EXERCISE DIRECTIONS ::
Looking at the records below, please say how many lines contain the word "frac", as a bare number.

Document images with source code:
================
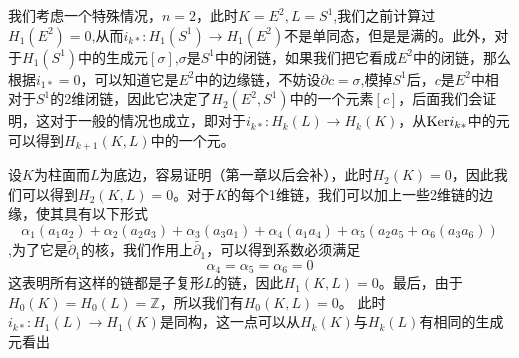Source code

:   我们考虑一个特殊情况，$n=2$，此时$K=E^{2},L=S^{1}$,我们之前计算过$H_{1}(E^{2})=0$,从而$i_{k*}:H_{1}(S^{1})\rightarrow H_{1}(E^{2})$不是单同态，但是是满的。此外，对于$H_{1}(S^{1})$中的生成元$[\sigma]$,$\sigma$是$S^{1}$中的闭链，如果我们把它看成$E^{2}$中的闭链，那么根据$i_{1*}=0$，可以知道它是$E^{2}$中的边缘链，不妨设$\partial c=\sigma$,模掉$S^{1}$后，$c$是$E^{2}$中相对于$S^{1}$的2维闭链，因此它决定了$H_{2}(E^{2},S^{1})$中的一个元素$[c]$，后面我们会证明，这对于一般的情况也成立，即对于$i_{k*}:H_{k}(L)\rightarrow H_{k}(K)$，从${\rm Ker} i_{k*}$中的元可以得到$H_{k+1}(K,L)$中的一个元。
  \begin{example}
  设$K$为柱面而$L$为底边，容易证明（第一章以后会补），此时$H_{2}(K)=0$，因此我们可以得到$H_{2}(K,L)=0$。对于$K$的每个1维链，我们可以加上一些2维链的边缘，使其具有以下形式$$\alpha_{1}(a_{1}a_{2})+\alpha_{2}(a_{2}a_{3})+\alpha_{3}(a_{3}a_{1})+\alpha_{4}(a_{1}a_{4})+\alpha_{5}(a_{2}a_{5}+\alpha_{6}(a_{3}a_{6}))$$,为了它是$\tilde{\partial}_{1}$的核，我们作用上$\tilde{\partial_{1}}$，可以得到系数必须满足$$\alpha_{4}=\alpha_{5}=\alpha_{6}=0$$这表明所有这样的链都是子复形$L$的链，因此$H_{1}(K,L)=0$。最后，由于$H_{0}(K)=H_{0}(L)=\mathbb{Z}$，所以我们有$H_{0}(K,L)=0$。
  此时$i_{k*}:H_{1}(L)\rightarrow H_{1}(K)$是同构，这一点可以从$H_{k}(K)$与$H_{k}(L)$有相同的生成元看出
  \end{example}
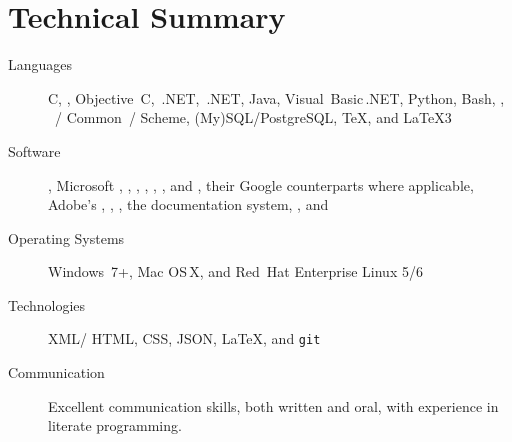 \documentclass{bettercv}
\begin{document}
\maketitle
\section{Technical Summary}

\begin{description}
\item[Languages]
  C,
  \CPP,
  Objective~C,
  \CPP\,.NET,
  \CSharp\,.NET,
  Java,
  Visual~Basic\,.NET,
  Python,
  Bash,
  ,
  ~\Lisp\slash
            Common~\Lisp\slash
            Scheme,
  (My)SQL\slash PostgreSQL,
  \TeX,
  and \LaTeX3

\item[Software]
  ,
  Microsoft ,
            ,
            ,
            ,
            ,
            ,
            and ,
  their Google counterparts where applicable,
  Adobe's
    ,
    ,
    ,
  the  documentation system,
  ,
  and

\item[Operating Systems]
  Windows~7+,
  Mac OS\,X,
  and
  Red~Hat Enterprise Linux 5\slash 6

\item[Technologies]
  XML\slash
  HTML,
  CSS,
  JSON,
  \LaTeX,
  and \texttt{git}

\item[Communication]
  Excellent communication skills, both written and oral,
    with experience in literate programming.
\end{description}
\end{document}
================
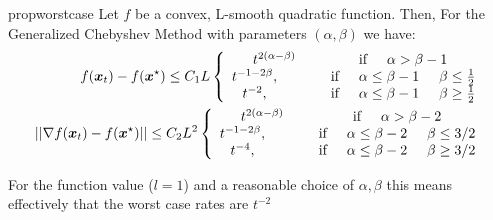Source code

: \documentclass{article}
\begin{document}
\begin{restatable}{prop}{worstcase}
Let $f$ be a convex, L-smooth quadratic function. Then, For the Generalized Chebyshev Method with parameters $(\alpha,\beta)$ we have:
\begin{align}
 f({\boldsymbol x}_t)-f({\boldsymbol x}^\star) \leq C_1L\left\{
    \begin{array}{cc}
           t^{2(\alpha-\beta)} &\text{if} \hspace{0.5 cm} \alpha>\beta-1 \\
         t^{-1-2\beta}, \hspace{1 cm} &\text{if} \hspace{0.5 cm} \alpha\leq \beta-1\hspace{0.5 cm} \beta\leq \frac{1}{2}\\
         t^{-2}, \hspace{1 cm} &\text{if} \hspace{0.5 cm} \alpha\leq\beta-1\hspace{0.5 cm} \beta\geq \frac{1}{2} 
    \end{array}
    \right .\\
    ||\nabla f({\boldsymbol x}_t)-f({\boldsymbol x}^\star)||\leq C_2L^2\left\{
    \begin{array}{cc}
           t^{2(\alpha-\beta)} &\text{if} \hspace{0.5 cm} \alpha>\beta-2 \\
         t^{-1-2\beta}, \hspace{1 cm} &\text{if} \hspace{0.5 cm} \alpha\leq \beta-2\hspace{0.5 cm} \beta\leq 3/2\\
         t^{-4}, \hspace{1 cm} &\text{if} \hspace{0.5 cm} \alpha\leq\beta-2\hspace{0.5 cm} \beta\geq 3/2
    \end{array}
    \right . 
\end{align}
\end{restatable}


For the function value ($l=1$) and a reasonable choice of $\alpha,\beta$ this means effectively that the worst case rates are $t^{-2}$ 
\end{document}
================
ANSWER FOR THIS EXERCISE ::
2